The CNRS “Cristal collectif 2022” Prize was awarded to SOLEIL/CNRS staff from the "Accelerators and Engineering" division.

Innovative technical achievements

These achievements often present technological breakthroughs; this is the case of the new photon source for the ROCK beamline, which began to operate in August 2021: the Superbend, a new magnetic device made entirely of permanent magnets, which now provides the beamline with photon fluxes five times more intense. A technological feat presented here

Another recent example is the so-called "Multipole Injection Kicker" (MIK) device designed and built by SOLEIL, then successfully commissioned in the MAX IV storage ring (Sweden) and more recently on SOLEIL. For more information

 

Technology transfers

Some developments have led to the transfer of know-how and/or the acquisition of patents. This is the case of the so-called "solid state" power amplifiers, designed and developed by SOLEIL to replace the usual vacuum tubes (tetrodes, klystrons, etc.) whose role is to increase the energy of the electron beam. SOLEIL was the first synchrotron radiation source to use such amplifiers, which have now become must-haves elements in all projects to upgrade to new 4th generation synchrotrons.
As a result, SOLEIL has collaborated with several other synchrotrons (LNLS (Brazil), SLS (Switzerland)) and has concluded know-how transfers with two French companies: ELTA-AREVA and Sigmaphi ELECTRONICS.

Also designed and built mainly in-house at SOLEIL are the pulsed systems, electromagnets used to inject or extract electrons at the right time, without disturbing those already circulating in the accelerator.
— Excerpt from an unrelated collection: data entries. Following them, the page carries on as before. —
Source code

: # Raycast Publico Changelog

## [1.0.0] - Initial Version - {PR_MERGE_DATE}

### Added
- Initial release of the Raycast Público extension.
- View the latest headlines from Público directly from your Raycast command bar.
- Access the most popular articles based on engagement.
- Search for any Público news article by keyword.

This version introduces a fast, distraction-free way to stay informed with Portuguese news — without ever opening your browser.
They must be able to be switched on and off very quickly and are therefore powered by electrical pulses lasting from a few hundred nanoseconds to a few milliseconds.
This development has led to a transfer of know-how to the French company Sigmaphi AIMANTS, which has won several contracts by proposing designs based on this technology.

 

Towards a 4th generation synchrotron

SOLEIL's 4th generation ring project aims to significantly reduce the natural emittance of the electron beam (from 4,000 pm.rad to 80 pm.rad) in order to produce light beams with a brilliance gain of up to two or three orders of magnitude.
Such a performance relies on several innovative and unprecedented developments, real technical challenges that are the subject of an intensive R&D program based on digital simulations, prototypes and measurements.

These developments include vacuum chambers with an internal diameter of only 10 mm (half that of the most recent ESRF-EBS, MAX IV or SIRIUS synchrotrons), the internal walls of which will be coated with a special layer (known as NEG, "Non Evaporable Getter"), the only possible solution for achieving in these chambers the vacuum necessary for the circulation of electrons under optimal conditions. Recent test measurements have validated this world first.

The SOLEIL upgrade project also aims to be environmentally friendly by making the use of permanent magnets the rule. Power consumption will be reduced by at least 50% and the breakdown risk will be decreased. Thus, a prototype permanent magnet quadrupole has already been produced with field gradients 6 times greater than the largest value currently in use.

 

Within the "Accelerators and Engineering" division, the SOLEIL/CNRS members making up the team awarded the CNRS Cristal collectif 2022 Prize are, from left to right:
Back: Rachid Ben El Fekih (power electronics); Dominique Corruble (electronics); Amor Nadji (Director of the division); Robert Lopes and Patrick Rommeluère, (electronics); Jean-Pierre Duval (vacuum).
In front: Marie-Agnès Tordeux (accelerator physics); Xavier El Attaoui, (computing); Olivier Marcouillé and Pascale Brunelle (accelerator physics); Christian Herbeaux (vacuum); Marc Ribbens (mechanics).

 

1- reports from the European Synchrotron Light Sources

2 - award attributed by the CNRS to "teams of men and women, research support staff, who have carried out projects whose technical mastery, collective dimension, applications, innovation and influence are particularly remarkable"; these teams must be made up of a maximum of 12 people; it was attributed to SOLEIL in the "direct research support" category.